EXERCISE INSTRUCTIONS → The data below holds the lines to copy: everything from the line containing "suits your needs." to the line containing "to deploy it?", both ends included, set down exactly.

☆ ☆ ☆ ☆

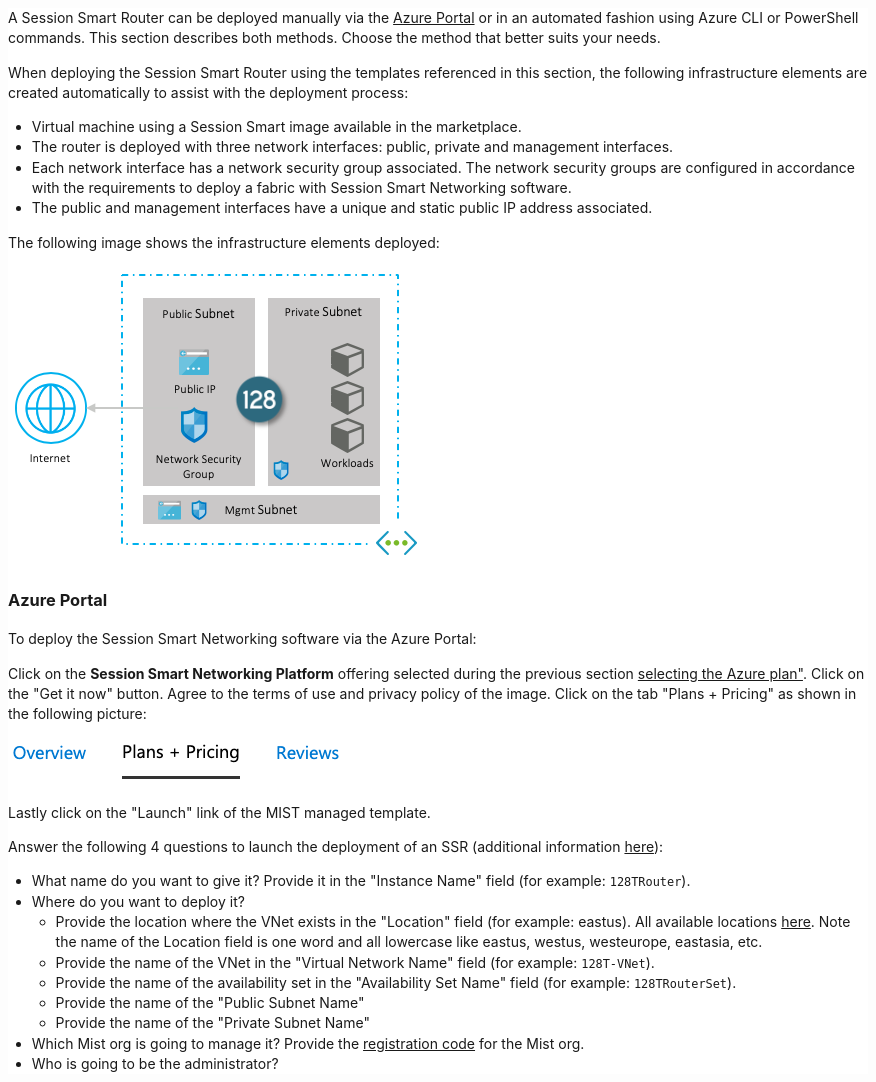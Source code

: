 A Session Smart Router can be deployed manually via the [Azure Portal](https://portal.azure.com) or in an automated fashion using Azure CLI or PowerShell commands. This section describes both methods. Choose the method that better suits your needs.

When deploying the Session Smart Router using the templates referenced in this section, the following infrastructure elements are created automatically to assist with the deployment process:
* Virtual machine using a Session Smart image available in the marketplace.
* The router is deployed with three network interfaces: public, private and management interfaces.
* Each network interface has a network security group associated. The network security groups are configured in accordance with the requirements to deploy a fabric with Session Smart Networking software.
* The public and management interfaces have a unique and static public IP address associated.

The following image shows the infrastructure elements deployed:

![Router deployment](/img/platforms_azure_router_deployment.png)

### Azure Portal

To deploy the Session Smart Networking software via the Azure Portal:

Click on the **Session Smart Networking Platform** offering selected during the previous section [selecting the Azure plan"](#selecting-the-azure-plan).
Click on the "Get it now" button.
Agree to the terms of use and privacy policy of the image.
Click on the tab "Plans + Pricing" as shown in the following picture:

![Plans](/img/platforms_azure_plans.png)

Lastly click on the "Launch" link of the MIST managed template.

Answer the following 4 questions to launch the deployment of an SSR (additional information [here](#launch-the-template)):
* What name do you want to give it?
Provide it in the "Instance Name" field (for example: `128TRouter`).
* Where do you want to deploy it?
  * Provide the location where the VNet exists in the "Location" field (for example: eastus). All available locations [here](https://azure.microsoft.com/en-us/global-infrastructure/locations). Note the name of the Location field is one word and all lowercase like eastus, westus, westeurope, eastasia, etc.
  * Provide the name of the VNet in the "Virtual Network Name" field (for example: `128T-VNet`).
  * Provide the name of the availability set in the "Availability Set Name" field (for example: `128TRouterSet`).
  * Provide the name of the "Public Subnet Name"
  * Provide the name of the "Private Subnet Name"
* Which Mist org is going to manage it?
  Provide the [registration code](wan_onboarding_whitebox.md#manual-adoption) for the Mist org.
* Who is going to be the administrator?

☆ ☆ ☆ ☆

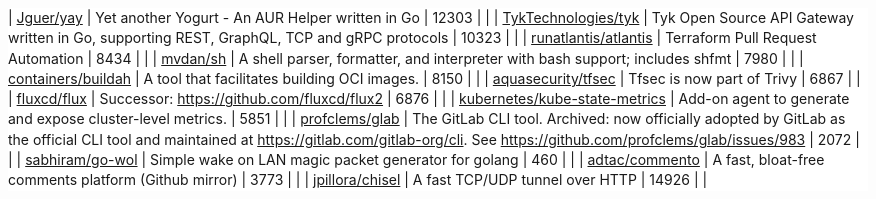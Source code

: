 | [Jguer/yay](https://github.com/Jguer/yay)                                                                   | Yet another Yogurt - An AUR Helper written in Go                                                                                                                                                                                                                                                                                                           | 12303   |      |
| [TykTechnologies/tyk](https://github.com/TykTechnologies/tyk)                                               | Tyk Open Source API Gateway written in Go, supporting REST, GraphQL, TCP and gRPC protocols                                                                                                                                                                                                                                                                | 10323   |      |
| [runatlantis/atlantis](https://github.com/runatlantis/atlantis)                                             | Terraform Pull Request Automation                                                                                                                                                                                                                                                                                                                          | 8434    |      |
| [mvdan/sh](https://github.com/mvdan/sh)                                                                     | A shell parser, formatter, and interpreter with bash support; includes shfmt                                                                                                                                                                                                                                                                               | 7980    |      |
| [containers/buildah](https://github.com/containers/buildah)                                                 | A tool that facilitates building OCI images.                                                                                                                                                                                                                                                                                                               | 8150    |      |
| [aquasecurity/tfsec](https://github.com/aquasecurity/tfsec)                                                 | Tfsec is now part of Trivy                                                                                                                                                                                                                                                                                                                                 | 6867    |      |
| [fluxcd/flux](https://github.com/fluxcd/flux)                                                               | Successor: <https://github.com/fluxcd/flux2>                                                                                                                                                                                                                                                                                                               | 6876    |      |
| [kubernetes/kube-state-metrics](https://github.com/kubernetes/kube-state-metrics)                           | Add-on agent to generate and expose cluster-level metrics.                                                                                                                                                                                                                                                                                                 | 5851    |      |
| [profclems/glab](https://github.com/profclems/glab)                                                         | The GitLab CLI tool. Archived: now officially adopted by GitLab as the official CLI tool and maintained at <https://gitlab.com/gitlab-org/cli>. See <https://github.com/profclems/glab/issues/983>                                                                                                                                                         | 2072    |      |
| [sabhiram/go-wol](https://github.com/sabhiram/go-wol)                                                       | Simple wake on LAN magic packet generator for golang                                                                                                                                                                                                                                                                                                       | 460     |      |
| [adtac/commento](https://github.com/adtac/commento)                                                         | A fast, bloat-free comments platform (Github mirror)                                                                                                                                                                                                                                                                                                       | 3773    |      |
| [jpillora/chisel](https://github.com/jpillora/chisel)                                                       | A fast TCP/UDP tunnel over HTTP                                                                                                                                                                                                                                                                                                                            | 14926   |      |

☆ ☆ ☆ ☆

TASK RESPONSE →
: A Session Smart Router can be deployed manually via the [Azure Portal](https://portal.azure.com) or in an automated fashion using Azure CLI or PowerShell commands. This section describes both methods. Choose the method that better suits your needs.

When deploying the Session Smart Router using the templates referenced in this section, the following infrastructure elements are created automatically to assist with the deployment process:
* Virtual machine using a Session Smart image available in the marketplace.
* The router is deployed with three network interfaces: public, private and management interfaces.
* Each network interface has a network security group associated. The network security groups are configured in accordance with the requirements to deploy a fabric with Session Smart Networking software.
* The public and management interfaces have a unique and static public IP address associated.

The following image shows the infrastructure elements deployed:

![Router deployment](/img/platforms_azure_router_deployment.png)

### Azure Portal

To deploy the Session Smart Networking software via the Azure Portal:

Click on the **Session Smart Networking Platform** offering selected during the previous section [selecting the Azure plan"](#selecting-the-azure-plan).
Click on the "Get it now" button.
Agree to the terms of use and privacy policy of the image.
Click on the tab "Plans + Pricing" as shown in the following picture:

![Plans](/img/platforms_azure_plans.png)

Lastly click on the "Launch" link of the MIST managed template.

Answer the following 4 questions to launch the deployment of an SSR (additional information [here](#launch-the-template)):
* What name do you want to give it?
Provide it in the "Instance Name" field (for example: `128TRouter`).
* Where do you want to deploy it?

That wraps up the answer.